Dal 23 al 27 ottobre si è svolta a Torino una nuova edizione del Salone internazionale del Gusto - Terra Madre. Quello che segue è l'intervento di Carlo Petrini.

 

di Carlo Petrini

 

(6 novembre 2014) In tanti anni abbiamo visto cambiare il focus del mondo sull’alimentare italiano che prima era su Cibus, che mostrava la potenza di un’industria alimentare prepotente. Ma che è cambiata, anche grazie a noi, e ora le nostre industrie del cibo possono andare nel mondo senza paura di fare brutte figure sul fronte etico, ne hanno guadagnano di prestigio. Con Slow Food, Salone e Terra Madre è cambiato tutto: basta pensare allo spazio del cibo in tv, al fatto che non c’è Comune che non sia orgoglioso di una cipolla, di un peperoncino, di un prodotto che è simbolo di identità, diventa mito. E non si costruisce nessuna forza senza il mito; e il mito, a volte, è anche un prodotto semplice in cui comunità intere vedono il lavoro dei loro padri, il valore di un territorio, e creano il mito che dà forza all’economia. Ha fatto bene il Salone del Gusto a trasformarsi, dal 1996, in modo internazionale: senza essere sciovinisti, accogliendo e mostrando tutte le comunità del cibo del pianeta abbiamo portato il mondo a Torino.

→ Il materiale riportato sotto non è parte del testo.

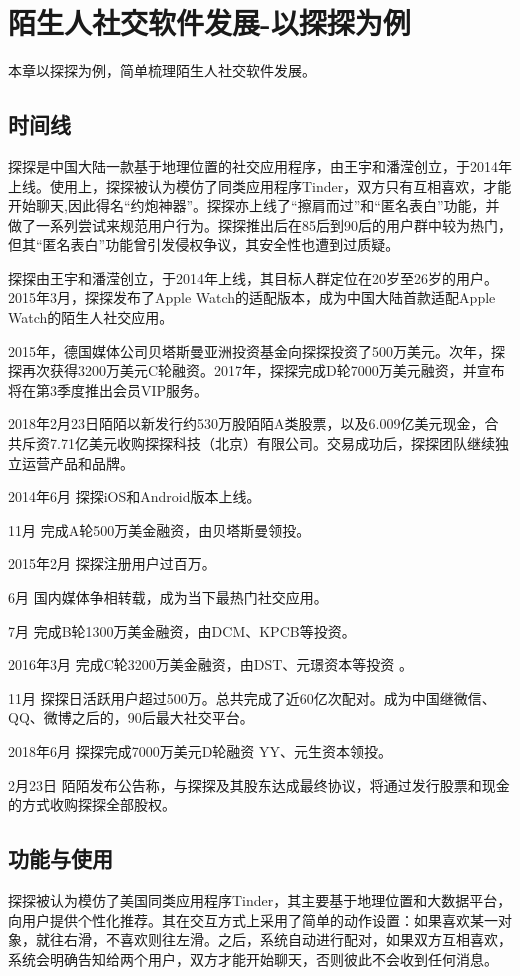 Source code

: \documentclass[UTF8]{ctexart}
\begin{document}
\section{陌生人社交软件发展-以探探为例}
本章以探探为例，简单梳理陌生人社交软件发展。

\subsection{时间线}

探探是中国大陆一款基于地理位置的社交应用程序，由王宇和潘滢创立，于2014年上线。使用上，探探被认为模仿了同类应用程序Tinder，双方只有互相喜欢，才能开始聊天,因此得名“约炮神器”。探探亦上线了“擦肩而过”和“匿名表白”功能，并做了一系列尝试来规范用户行为。探探推出后在85后到90后的用户群中较为热门，但其“匿名表白”功能曾引发侵权争议，其安全性也遭到过质疑。

探探由王宇和潘滢创立，于2014年上线，其目标人群定位在20岁至26岁的用户。2015年3月，探探发布了Apple Watch的适配版本，成为中国大陆首款适配Apple Watch的陌生人社交应用。

2015年，德国媒体公司贝塔斯曼亚洲投资基金向探探投资了500万美元。次年，探探再次获得3200万美元C轮融资。2017年，探探完成D轮7000万美元融资，并宣布将在第3季度推出会员VIP服务。

2018年2月23日陌陌以新发行约530万股陌陌A类股票，以及6.009亿美元现金，合共斥资7.71亿美元收购探探科技（北京）有限公司。交易成功后，探探团队继续独立运营产品和品牌。

\begin{tcolorbox}
    2014年6月 探探iOS和Android版本上线。

    11月 完成A轮500万美金融资，由贝塔斯曼领投。

    2015年2月 探探注册用户过百万。

    6月 国内媒体争相转载，成为当下最热门社交应用。

    7月 完成B轮1300万美金融资，由DCM、KPCB等投资。

    2016年3月 完成C轮3200万美金融资，由DST、元璟资本等投资 。

    11月 探探日活跃用户超过500万。总共完成了近60亿次配对。成为中国继微信、QQ、微博之后的，90后最大社交平台。

    2018年6月 探探完成7000万美元D轮融资 YY、元生资本领投。

    2月23日 陌陌发布公告称，与探探及其股东达成最终协议，将通过发行股票和现金的方式收购探探全部股权。\cite{MoMoHistory}
\end{tcolorbox}

\subsection{功能与使用}
探探被认为模仿了美国同类应用程序Tinder，其主要基于地理位置和大数据平台，向用户提供个性化推荐。其在交互方式上采用了简单的动作设置：如果喜欢某一对象，就往右滑，不喜欢则往左滑。之后，系统自动进行配对，如果双方互相喜欢，系统会明确告知给两个用户，双方才能开始聊天，否则彼此不会收到任何消息。
\end{document}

E io vorrei che Expo 2015 a Milano fosse un po’ anche questo: se “se la canta e se la suona” sulla potenza dell’Italia, non va bene. Serve più umiltà: l’Italia accolga il mondo, e non per i suoi prodotti, ma per i suoi contenuti, perché o questa Expo, nei pochi mesi che mancano, si costruisce una vera anima che ancora non ha, o altrimenti avremmo sì i capannoni a posto, ma non riusciremo a passare alla storia.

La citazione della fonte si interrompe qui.